**Exercise goal:**
Please copy each line of the listing that includes the string "number".
=== Section Start ===
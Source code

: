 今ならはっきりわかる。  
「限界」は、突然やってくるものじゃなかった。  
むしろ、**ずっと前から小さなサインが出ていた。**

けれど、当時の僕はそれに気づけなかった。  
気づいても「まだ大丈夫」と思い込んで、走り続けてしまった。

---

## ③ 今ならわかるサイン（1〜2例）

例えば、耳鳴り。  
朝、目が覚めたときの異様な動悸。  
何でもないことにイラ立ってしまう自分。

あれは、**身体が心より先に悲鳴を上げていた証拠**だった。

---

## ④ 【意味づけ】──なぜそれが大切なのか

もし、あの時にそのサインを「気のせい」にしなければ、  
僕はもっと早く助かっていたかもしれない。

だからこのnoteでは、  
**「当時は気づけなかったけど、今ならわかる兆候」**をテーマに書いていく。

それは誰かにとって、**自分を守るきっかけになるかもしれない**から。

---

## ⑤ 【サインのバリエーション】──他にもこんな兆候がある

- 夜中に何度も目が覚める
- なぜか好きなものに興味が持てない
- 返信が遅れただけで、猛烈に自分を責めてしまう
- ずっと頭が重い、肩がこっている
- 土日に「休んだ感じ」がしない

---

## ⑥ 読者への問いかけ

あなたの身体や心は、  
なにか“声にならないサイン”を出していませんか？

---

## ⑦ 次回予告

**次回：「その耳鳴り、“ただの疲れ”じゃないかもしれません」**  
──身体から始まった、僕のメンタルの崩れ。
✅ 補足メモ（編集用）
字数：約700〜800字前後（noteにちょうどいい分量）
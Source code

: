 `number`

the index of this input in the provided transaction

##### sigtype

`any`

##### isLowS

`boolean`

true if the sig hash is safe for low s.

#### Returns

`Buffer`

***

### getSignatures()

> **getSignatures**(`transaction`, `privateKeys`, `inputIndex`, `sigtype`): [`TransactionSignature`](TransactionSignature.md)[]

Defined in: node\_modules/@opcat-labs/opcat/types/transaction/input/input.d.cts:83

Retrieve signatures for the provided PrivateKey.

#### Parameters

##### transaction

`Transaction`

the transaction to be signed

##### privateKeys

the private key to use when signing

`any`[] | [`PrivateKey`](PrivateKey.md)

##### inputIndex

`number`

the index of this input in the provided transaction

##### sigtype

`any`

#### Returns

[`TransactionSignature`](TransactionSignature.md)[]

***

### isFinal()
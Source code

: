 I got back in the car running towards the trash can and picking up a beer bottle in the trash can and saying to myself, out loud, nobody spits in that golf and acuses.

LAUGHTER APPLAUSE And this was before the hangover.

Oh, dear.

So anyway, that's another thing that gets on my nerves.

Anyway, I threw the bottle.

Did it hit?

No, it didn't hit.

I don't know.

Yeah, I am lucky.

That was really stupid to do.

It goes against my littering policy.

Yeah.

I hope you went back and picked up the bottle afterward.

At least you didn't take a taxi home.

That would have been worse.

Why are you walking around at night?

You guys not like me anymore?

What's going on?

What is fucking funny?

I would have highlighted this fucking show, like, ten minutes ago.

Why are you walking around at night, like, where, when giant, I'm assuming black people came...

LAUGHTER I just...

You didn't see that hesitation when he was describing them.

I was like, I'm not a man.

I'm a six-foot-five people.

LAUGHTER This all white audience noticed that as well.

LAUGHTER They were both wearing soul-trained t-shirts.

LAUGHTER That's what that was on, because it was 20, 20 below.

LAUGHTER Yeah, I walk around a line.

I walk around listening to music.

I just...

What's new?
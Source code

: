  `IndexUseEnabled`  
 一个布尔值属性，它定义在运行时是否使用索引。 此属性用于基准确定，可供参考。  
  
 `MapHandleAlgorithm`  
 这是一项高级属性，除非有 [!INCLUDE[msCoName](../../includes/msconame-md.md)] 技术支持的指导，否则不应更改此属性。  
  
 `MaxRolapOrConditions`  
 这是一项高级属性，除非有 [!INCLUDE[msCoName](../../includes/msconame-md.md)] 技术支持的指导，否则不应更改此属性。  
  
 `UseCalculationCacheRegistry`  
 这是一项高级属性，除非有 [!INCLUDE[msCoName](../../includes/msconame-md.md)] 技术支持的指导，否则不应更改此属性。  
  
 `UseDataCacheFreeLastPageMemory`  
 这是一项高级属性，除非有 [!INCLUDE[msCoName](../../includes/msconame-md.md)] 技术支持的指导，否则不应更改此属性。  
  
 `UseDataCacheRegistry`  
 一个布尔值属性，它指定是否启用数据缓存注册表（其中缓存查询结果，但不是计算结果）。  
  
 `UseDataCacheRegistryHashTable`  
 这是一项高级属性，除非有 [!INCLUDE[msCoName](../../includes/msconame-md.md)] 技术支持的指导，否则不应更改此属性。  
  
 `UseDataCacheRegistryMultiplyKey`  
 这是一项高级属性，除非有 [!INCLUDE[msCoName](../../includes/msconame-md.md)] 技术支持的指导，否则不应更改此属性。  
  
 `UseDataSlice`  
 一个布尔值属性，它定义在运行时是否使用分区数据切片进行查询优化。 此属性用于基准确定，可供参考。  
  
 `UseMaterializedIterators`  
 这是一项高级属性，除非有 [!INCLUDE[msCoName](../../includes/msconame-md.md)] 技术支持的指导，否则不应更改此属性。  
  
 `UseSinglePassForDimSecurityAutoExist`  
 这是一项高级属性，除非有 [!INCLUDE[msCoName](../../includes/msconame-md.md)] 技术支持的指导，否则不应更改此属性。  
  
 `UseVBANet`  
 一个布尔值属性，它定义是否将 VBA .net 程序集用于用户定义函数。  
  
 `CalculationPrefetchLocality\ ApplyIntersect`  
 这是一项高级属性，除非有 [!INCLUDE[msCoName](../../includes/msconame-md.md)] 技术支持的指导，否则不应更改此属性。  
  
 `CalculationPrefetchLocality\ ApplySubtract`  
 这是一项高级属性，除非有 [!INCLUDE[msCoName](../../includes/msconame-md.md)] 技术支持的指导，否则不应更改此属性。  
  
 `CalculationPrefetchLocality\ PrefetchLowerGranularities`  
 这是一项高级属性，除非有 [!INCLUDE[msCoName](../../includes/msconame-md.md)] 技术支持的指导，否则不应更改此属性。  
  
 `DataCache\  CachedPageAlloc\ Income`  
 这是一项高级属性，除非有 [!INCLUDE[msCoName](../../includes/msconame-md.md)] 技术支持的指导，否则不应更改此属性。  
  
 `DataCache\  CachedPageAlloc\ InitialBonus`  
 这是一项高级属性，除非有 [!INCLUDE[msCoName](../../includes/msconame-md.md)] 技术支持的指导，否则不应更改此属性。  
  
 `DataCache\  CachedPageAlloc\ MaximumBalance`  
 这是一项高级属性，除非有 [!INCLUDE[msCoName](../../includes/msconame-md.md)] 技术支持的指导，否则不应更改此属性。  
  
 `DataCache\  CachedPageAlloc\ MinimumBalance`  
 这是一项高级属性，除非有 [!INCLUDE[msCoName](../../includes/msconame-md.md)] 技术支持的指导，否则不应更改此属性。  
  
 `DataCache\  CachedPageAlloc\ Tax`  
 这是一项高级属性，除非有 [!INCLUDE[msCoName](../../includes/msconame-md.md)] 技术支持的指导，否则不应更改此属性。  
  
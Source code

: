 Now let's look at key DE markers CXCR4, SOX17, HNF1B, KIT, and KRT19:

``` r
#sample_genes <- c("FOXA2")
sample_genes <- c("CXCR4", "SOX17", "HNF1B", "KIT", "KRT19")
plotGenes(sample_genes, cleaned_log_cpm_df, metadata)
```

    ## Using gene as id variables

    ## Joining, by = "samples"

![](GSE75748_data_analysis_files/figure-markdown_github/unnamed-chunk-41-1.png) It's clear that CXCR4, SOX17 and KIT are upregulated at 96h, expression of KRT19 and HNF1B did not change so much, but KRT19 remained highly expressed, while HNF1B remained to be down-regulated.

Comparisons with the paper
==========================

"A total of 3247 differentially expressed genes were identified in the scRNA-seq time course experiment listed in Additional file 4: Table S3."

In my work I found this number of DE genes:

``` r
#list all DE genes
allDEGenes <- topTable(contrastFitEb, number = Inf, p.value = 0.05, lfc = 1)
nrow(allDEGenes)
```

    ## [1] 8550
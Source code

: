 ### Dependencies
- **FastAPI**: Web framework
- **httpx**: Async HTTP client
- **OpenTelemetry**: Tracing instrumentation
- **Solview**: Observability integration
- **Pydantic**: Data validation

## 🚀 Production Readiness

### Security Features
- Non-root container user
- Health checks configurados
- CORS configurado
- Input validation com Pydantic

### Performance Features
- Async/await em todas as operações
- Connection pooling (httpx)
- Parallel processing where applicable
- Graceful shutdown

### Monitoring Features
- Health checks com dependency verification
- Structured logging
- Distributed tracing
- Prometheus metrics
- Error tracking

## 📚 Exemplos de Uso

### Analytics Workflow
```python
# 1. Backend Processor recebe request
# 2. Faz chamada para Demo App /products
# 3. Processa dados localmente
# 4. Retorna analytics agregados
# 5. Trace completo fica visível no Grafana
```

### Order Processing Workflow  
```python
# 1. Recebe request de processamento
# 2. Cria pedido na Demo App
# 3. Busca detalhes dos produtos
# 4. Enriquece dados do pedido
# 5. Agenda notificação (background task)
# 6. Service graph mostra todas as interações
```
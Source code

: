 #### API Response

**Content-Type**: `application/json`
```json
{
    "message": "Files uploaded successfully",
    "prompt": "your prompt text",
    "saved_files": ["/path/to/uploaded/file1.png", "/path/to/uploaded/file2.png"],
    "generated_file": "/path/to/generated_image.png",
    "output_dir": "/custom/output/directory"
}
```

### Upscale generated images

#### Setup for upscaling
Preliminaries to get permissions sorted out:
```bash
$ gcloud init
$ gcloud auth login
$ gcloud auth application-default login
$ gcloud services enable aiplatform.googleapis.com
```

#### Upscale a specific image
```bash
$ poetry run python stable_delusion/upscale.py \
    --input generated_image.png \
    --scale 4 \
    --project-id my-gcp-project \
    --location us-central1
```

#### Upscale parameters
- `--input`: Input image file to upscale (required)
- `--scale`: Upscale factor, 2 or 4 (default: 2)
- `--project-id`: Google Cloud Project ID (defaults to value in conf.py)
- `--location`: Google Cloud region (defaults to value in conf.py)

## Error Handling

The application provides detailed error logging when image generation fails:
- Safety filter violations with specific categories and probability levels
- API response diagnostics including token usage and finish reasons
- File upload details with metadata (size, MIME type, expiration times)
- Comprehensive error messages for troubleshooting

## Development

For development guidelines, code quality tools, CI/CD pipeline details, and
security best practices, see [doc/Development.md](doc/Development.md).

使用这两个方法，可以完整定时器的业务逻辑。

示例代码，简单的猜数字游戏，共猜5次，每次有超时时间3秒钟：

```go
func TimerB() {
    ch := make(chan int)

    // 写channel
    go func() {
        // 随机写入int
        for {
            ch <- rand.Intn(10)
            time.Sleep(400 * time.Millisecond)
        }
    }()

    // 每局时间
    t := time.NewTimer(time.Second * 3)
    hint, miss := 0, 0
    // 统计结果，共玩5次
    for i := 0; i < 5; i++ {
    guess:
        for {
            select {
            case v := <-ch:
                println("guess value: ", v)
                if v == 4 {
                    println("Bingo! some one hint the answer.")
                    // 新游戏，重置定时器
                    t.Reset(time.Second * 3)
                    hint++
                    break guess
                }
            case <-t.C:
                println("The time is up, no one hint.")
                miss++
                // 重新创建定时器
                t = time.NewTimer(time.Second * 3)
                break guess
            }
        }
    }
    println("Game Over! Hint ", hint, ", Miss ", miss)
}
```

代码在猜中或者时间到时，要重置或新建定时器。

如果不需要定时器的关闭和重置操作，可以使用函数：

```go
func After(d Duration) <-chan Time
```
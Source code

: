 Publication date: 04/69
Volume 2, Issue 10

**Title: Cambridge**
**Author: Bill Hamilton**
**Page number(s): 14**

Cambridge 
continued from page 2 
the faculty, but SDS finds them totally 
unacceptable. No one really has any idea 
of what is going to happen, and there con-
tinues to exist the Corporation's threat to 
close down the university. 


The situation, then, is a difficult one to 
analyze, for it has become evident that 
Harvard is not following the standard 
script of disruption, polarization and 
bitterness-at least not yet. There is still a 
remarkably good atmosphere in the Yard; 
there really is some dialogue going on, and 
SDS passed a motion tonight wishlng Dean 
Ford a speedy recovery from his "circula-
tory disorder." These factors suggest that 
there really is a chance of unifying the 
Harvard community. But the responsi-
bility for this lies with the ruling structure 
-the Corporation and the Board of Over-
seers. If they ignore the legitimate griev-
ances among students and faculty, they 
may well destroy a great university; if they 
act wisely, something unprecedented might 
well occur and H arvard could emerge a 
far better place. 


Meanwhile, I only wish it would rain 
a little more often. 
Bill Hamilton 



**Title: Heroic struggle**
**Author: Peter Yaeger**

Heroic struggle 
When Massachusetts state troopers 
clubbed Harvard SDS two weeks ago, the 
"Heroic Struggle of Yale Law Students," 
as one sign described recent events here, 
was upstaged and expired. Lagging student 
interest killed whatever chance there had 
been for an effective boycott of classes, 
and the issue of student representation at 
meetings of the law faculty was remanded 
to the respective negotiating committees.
=== Section End ===
**Response:**
: `number`
`number`
In my work I found this number of DE genes:
allDEGenes <- topTable(contrastFitEb, number = Inf, p.value = 0.05, lfc = 1)
**Page number(s): 14**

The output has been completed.